Newsgroups: git.cc.talk.c++
Subject: Re: for_each with a member function
Date: 3 Feb 2000 10:30:16 GMT

Sinth <sinth@shaftnet.org> once said:
>> Did you take 2360 back on quarters?  An understanding of LISP (or some
>> other functional language) will make understanding them much easier.
>> (If you did, I'll see if I can make a short tutorial/example that
>> captures the essence of functors and leverages 2360 knowledge.)
>
>Yep, I had it with Kurt.

Neat.

So as you know, in LISP, you can define functions whose return type is
another function.  For example, you could do something along the lines 
of (I haven't written LISP in years, so pardon me if it's a little off)

   (defun mul-n (n)
      (lambda (x) (* x n)))

where mul-n lets us define a function to multiply by n.  Thus we could
say things like (pardon the side effects)

   (setq 'double (mul-n 2))
   (setq 'triple (mul-n 3))

to create new functions which we could then call like

   (double 5)    // should return 10

Actually, I think in LISP it wasn't quite that simple (scheme does it
better, IIRC), but that's the gist of it.

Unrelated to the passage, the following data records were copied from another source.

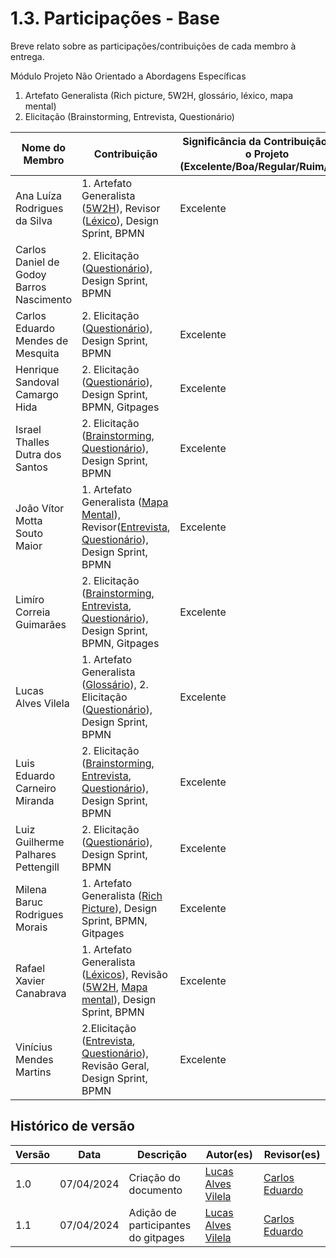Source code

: # 1.3. Participações - Base

Breve relato sobre as participações/contribuições de cada membro à entrega.

Módulo Projeto Não Orientado a Abordagens Específicas

1. Artefato Generalista (Rich picture, 5W2H, glossário, léxico, mapa mental)
2. Elicitação (Brainstorming, Entrevista, Questionário)

| Nome do Membro                           | Contribuição                                                                                                                                              | Significância da Contribuição para o Projeto (Excelente/Boa/Regular/Ruim/Nula) |
| ---------------------------------------- | --------------------------------------------------------------------------------------------------------------------------------------------------------- | ------------------------------------------------------------------------------ |
| Ana Luíza Rodrigues da Silva             | 1. Artefato Generalista ([5W2H](./5w2h.md)), Revisor ([Léxico](./lexico.md)), Design Sprint, BPMN                                                         | Excelente                                                                      |
| Carlos Daniel de Godoy Barros Nascimento | 2. Elicitação ([Questionário](./questionario.md)), Design Sprint, BPMN                                                                                    |
| Carlos Eduardo Mendes de Mesquita        | 2. Elicitação ([Questionário](./questionario.md)), Design Sprint, BPMN                                                                                    | Excelente                                                                      |
| Henrique Sandoval Camargo Hida           | 2. Elicitação ([Questionário](./questionario.md)), Design Sprint, BPMN, Gitpages                                                                          | Excelente                                                                      |
| Israel Thalles Dutra dos Santos          | 2. Elicitação ([Brainstorming](./brainstorming.md), [Questionário](./questionario.md)), Design Sprint, BPMN                                               | Excelente                                                                      |
| João Vítor Motta Souto Maior             | 1. Artefato Generalista ([Mapa Mental](./mapa_mental.md)), Revisor([Entrevista](./entrevista.md), [Questionário](./questionario.md)), Design Sprint, BPMN | Excelente                                                                      |
| Limíro Correia Guimarães                 | 2. Elicitação ([Brainstorming](./brainstorming.md), [Entrevista](./entrevista.md), [Questionário](./questionario.md)), Design Sprint, BPMN, Gitpages      | Excelente                                                                      |
| Lucas Alves Vilela                       | 1. Artefato Generalista ([Glossário](./glossário.md)), 2. Elicitação ([Questionário](./questionario.md)), Design Sprint, BPMN                             | Excelente                                                                      |
| Luis Eduardo Carneiro Miranda            | 2. Elicitação ([Brainstorming](./brainstorming.md), [Entrevista](./entrevista.md), [Questionário](./questionario.md)), Design Sprint, BPMN                | Excelente                                                                      |
| Luiz Guilherme Palhares Pettengill       | 2. Elicitação ([Questionário](./questionario.md)), Design Sprint, BPMN                                                                                    | Excelente                                                                      |
| Milena Baruc Rodrigues Morais            | 1. Artefato Generalista ([Rich Picture](./richpicture.md)), Design Sprint, BPMN, Gitpages                                                                 | Excelente                                                                      |
| Rafael Xavier Canabrava                  | 1. Artefato Generalista ([Léxicos](./lexico.md)), Revisão ([5W2H](./5w2h.md), [Mapa mental](./mapa_mental.md)), Design Sprint, BPMN                       | Excelente                                                                      |
| Vinícius Mendes Martins                  | 2.Elicitação ([Entrevista](./entrevista.md), [Questionário](./questionario.md)), Revisão Geral, Design Sprint, BPMN                                       | Excelente                                                                      |

## Histórico de versão

| Versão | Data       | Descrição                           | Autor(es)                                         | Revisor(es)        |
| ------ | ---------- | ----------------------------------- | ------------------------------------------------- | ------------------ |
| 1.0    | 07/04/2024 | Criação do documento                | [Lucas Alves Vilela](https://github.com/Lucas-AV) | [Carlos Eduardo]() |
| 1.1    | 07/04/2024 | Adição de participantes do gitpages | [Lucas Alves Vilela](https://github.com/Lucas-AV) | [Carlos Eduardo]() |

You can do a similar trick in C++.  The "problem" is that in C++,
functions can only return "values" like primitives (int) or structs or
objects (class instances).  The "trick" is that you can overload the
function call operator ("operator()") in classes, to create objects that
behave like functions.  As a result, I can create a class Foo so that I
can use its instances as objects, as in

   Foo f;   // declare a foo
   f();     // call it like it's a function

Now, once you can create function-objects which return other
function-objects, you can start doing really clever things like create
infinite data structures.  Here's an example...


Suppose we want to make the infinite list 1, 2, 3, 4, ...  Imagine that
we've a function cons() which takes a data element and puts it on the
front of a list (just as in LISP).  The list is then easy to create:

   Cons count_from( int x ) {
      return cons( x, count_from(x+1) );
   }

The problem is, of course, we have infinite recursion, and we eventually
either run out of memory, or experience the heat death of the universe,
depending on relative space v time issues.  :)


However, what if each Cons cell held not (data, ptr to next cons) but
instead held (data, a function to call to generate the next cons).
Then we're in business.  Imagine a construct called lazy{}, which,
rather than evaluating its argument now, simply returns a function we
can call later to evaluate it.  That is,

   lazy{ 3+4 }

would not return 7, but rather it would return a function which, when
called, would return 7.  (This "function" is non-trivial to write, but
it can be done straightforwardly and reusably.)  Now we can truly create
an infinite list:

   Cons count_from( int x ) {
      return cons( x, lazy{ count_from(x+1) } );
   }

Now if I call count_from(1), I get a single cons cell back.  It's
"first" is 1, and its "rest" is a function.  If I call that function, it
will evaluate count_from(2), which will return a cons cell whose "first"
is 2, and whose "rest" is yet another function... which I can call
if/when I need it.


This seems like a nice/clever thing--making so-called "infinite" data
structures--but do they have practical value?  Yes!  Here's an example
where an infinite list lets us solve a problem easily and efficiently.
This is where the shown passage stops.